*What the task requires*: Word for word, transcribe the lines from the one containing "[[Back to Model" through the end of the entries, both included, and nothing else.

Pictures paired with source code:
◇ ◇ ◇ ◇ ◇
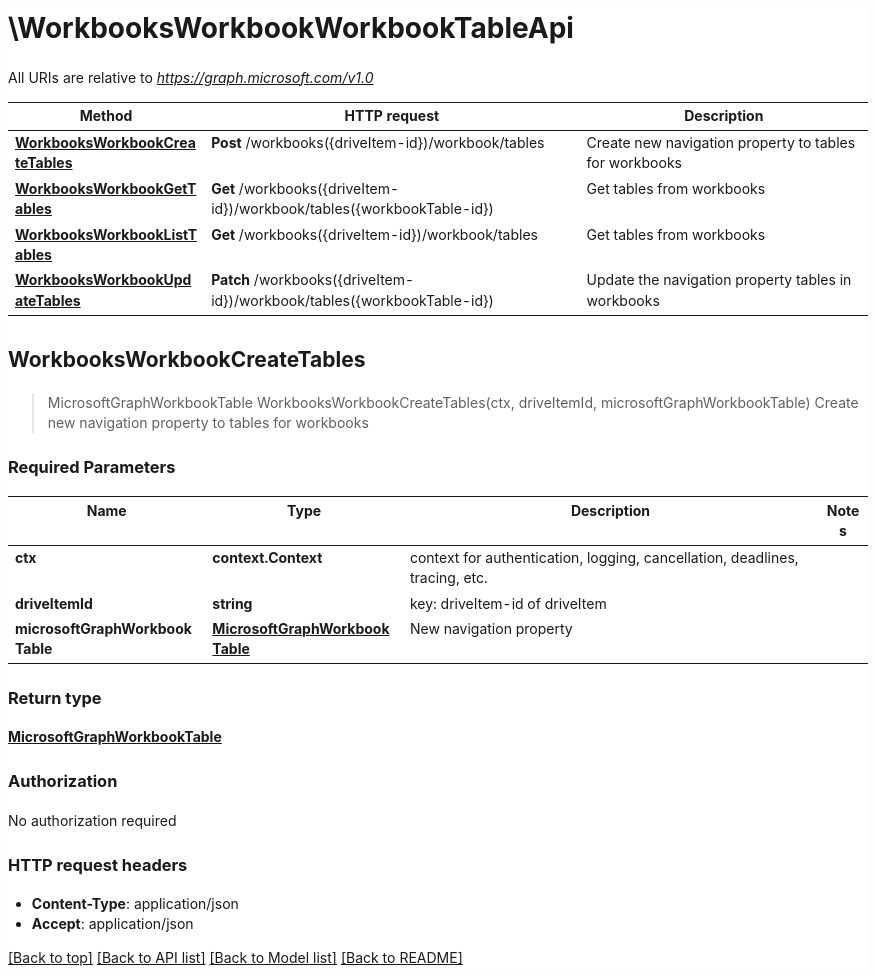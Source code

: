 # \WorkbooksWorkbookWorkbookTableApi

All URIs are relative to *https://graph.microsoft.com/v1.0*

Method | HTTP request | Description
------------- | ------------- | -------------
[**WorkbooksWorkbookCreateTables**](WorkbooksWorkbookWorkbookTableApi.md#WorkbooksWorkbookCreateTables) | **Post** /workbooks({driveItem-id})/workbook/tables | Create new navigation property to tables for workbooks
[**WorkbooksWorkbookGetTables**](WorkbooksWorkbookWorkbookTableApi.md#WorkbooksWorkbookGetTables) | **Get** /workbooks({driveItem-id})/workbook/tables({workbookTable-id}) | Get tables from workbooks
[**WorkbooksWorkbookListTables**](WorkbooksWorkbookWorkbookTableApi.md#WorkbooksWorkbookListTables) | **Get** /workbooks({driveItem-id})/workbook/tables | Get tables from workbooks
[**WorkbooksWorkbookUpdateTables**](WorkbooksWorkbookWorkbookTableApi.md#WorkbooksWorkbookUpdateTables) | **Patch** /workbooks({driveItem-id})/workbook/tables({workbookTable-id}) | Update the navigation property tables in workbooks



## WorkbooksWorkbookCreateTables

> MicrosoftGraphWorkbookTable WorkbooksWorkbookCreateTables(ctx, driveItemId, microsoftGraphWorkbookTable)
Create new navigation property to tables for workbooks

### Required Parameters


Name | Type | Description  | Notes
------------- | ------------- | ------------- | -------------
**ctx** | **context.Context** | context for authentication, logging, cancellation, deadlines, tracing, etc.
**driveItemId** | **string**| key: driveItem-id of driveItem | 
**microsoftGraphWorkbookTable** | [**MicrosoftGraphWorkbookTable**](MicrosoftGraphWorkbookTable.md)| New navigation property | 

### Return type

[**MicrosoftGraphWorkbookTable**](microsoft.graph.workbookTable.md)

### Authorization

No authorization required

### HTTP request headers

- **Content-Type**: application/json
- **Accept**: application/json

[[Back to top]](#) [[Back to API list]](../README.md#documentation-for-api-endpoints)
[[Back to Model list]](../README.md#documentation-for-models)
[[Back to README]](../README.md)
◇ ◇ ◇ ◇ ◇
*Completed exercise*:
[[Back to Model list]](../README.md#documentation-for-models)
[[Back to README]](../README.md)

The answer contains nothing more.